Interaction of oxidized copper surfaces with alkanethiols in organic and aqueous solvents. the mechanism of Cu2O reduction

Abstract

The interaction of 1-octanethiol, 1,8-octanedithiol, 1-hexadecanethiol, and 16-mercaptohexadecanoic acid with polycrystalline copper surfaces was investigated comparatively using forming solutions with polar (0.05 M NaOH solution) and apolar (n-hexane) solvents. The thiol layers were formed on the freshly chemically polished copper surface as well as on the anodically oxidized surface. The effects of the alkanethiol chain length and terminal group on the blocking properties of the surface were investigated. We show for the first time that compact monolayers and multilayers can be obtained from an alkaline forming solution. Copper oxides are completely reduced in the alkaline forming solution for all of the thiols investigated after an immersion time of 45 min. On the contrary, the presence of a surface oxide was always detected after the formation of the thiol layer in the n-hexane solution.

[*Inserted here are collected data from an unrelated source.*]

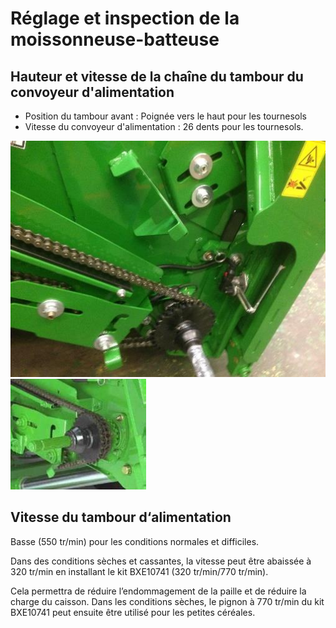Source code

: # Réglage et inspection de la moissonneuse-batteuse

## Hauteur et vitesse de la chaîne du tambour du convoyeur d'alimentation


- Position du tambour avant : Poignée vers le haut pour les tournesols
- Vitesse du convoyeur d'alimentation : 26 dents pour les tournesols.

![images/img2.jpg](images/img2.jpg)
![images/img3.jpg](images/img3.jpg)

## Vitesse du tambour d‘alimentation

Basse (550 tr/min) pour les conditions normales et difficiles. 

Dans des conditions sèches et cassantes, la vitesse peut être abaissée à 320 tr/min en
installant le kit BXE10741 (320 tr/min/770 tr/min). 

Cela permettra de réduire
l’endommagement de la paille et de réduire la charge du caisson. Dans les
conditions sèches, le pignon à 770 tr/min du kit BXE10741 peut ensuite être
utilisé pour les petites céréales.

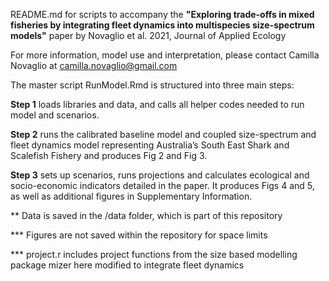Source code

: 
README.md for scripts to accompany the **"Exploring trade-offs in mixed fisheries by integrating fleet dynamics into multispecies size-spectrum models"** paper by Novaglio et al. 2021, Journal of Applied Ecology

For more information, model use and interpretation, please contact Camilla Novaglio at  camilla.novaglio@gmail.com

The master script RunModel.Rmd is structured into three main steps: 

**Step 1** loads libraries and data, and calls all helper codes needed to run model and scenarios. 

**Step 2** runs the calibrated baseline model and coupled size-spectrum and fleet dynamics model representing Australia’s South East Shark and Scalefish Fishery and produces Fig 2 and Fig 3. 

**Step 3** sets up scenarios, runs projections and calculates ecological and socio-economic indicators detailed in the paper. It produces Figs 4 and 5, as well as additional figures in Supplementary Information.  

** Data is saved in the /data folder, which is part of this repository 

*** Figures are not saved within the repository for space limits

*** project.r includes project functions from the size based modelling package mizer here modified to integrate fleet dynamics

 
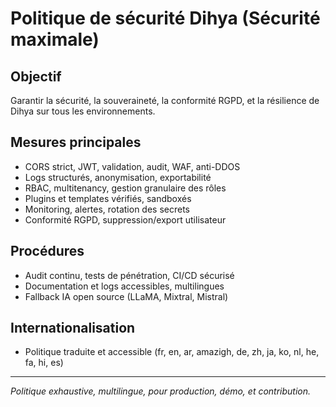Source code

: # Politique de sécurité Dihya (Sécurité maximale)

## Objectif
Garantir la sécurité, la souveraineté, la conformité RGPD, et la résilience de Dihya sur tous les environnements.

## Mesures principales
- CORS strict, JWT, validation, audit, WAF, anti-DDOS
- Logs structurés, anonymisation, exportabilité
- RBAC, multitenancy, gestion granulaire des rôles
- Plugins et templates vérifiés, sandboxés
- Monitoring, alertes, rotation des secrets
- Conformité RGPD, suppression/export utilisateur

## Procédures
- Audit continu, tests de pénétration, CI/CD sécurisé
- Documentation et logs accessibles, multilingues
- Fallback IA open source (LLaMA, Mixtral, Mistral)

## Internationalisation
- Politique traduite et accessible (fr, en, ar, amazigh, de, zh, ja, ko, nl, he, fa, hi, es)

---

*Politique exhaustive, multilingue, pour production, démo, et contribution.*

The mechanism of Cu 2O reduction by thiols was investigated by means of density functional theory calculations. The surface reactions involve the protonation of the surface oxygen atoms of the oxide which act as Lewis base sites. In the alkaline electrolyte, the proton transfer involves the water molecules of the solvent, whereas in the n-hexane solution the proton transfer involves the -SH group of the alkanethiol. The surface reactions are not the rate limiting step because they have very low activation energy barriers. The higher reduction rate observed in the alkaline thiol solutions is due to the high concentration of the reacting water molecules, whereas the lower reaction rate in the n-hexane solutions correlates with the lower concentration of the reactant alkanethiol molecules.